Familiar Characters

Lily Meyer

In our Craft Capsules series, authors reveal the personal and particular ways they approach the art of writing. This is no. 194.

My debut novel, Short War, which will be published next week by Deep Vellum, is not autobiographical. One of its three main characters, a grad student named Nina, does bear some external resemblance to me—we are both Jewish millennial women who live in Washington, D.C.—but her inner life is nothing like my own. I was eager, in fact, to keep my thoughts out of her head, even on subjects important to both of us. The book is, to a large degree, an exploration of American identity and privilege, topics that Nina, who’s in her late twenties, begins worrying about midway through the novel, but that have obsessed me since I was in high school. Even though Nina isn’t me and isn’t based on any person I know, I did give her a real figure from my life to talk to. At the start of her section of Short War, Nina goes to Buenos Aires to do doctoral research. She rents an apartment from a sculptor named Paula, a charming, elegant, gently iconoclastic older woman whom Nina adores just as instantly as I adored the woman I modeled her on: an architect and jewelry designer from whom I rented a room in Buenos Aires in 2012 and who remains my beloved friend.

Initially I wrote my friend into Short War because I missed her. It was 2020, and I hadn’t seen her since 2017. During the early months of the pandemic, when I was drafting Nina’s part of the book, I wondered if or when I’d get to visit her again.

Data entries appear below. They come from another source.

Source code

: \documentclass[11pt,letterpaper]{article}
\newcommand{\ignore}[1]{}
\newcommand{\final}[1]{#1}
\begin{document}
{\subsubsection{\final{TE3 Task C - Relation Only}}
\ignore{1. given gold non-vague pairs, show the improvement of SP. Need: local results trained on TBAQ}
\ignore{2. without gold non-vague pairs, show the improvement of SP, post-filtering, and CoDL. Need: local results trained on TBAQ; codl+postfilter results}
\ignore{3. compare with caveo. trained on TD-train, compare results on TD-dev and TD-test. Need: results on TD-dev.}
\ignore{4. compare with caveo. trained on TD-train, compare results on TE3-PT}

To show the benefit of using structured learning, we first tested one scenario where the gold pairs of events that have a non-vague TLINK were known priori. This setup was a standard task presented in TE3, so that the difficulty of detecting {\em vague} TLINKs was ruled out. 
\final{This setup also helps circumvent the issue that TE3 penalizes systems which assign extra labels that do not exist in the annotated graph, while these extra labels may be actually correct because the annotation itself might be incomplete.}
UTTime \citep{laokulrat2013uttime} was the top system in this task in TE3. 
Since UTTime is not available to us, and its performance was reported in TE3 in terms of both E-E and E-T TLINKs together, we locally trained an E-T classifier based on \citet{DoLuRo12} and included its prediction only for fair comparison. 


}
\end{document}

Putting her on the page—writing about her chunky necklaces, her hennaed hair, her enveloping hugs—was a way of visiting her. It warmed something in me, and, I found, it warmed up my prose. The affection that I felt for my friend loosened my fingers as I wrote. It helped me relax more deeply into the story I was telling and opened me to longer and more playful stretches of dialogue that were less planned than I would ordinarily permit myself. This transformed the story. Before I wrote the scene in which Paula appears, I didn’t expect it to be especially important to my plot; I thought it would be a brief, fun set piece, a good way for readers to get to know Nina as a social animal. Instead that scene became the book’s pivot point. It sets up—Paula sets up—the mystery that Nina spends the rest of her section of the novel trying to solve.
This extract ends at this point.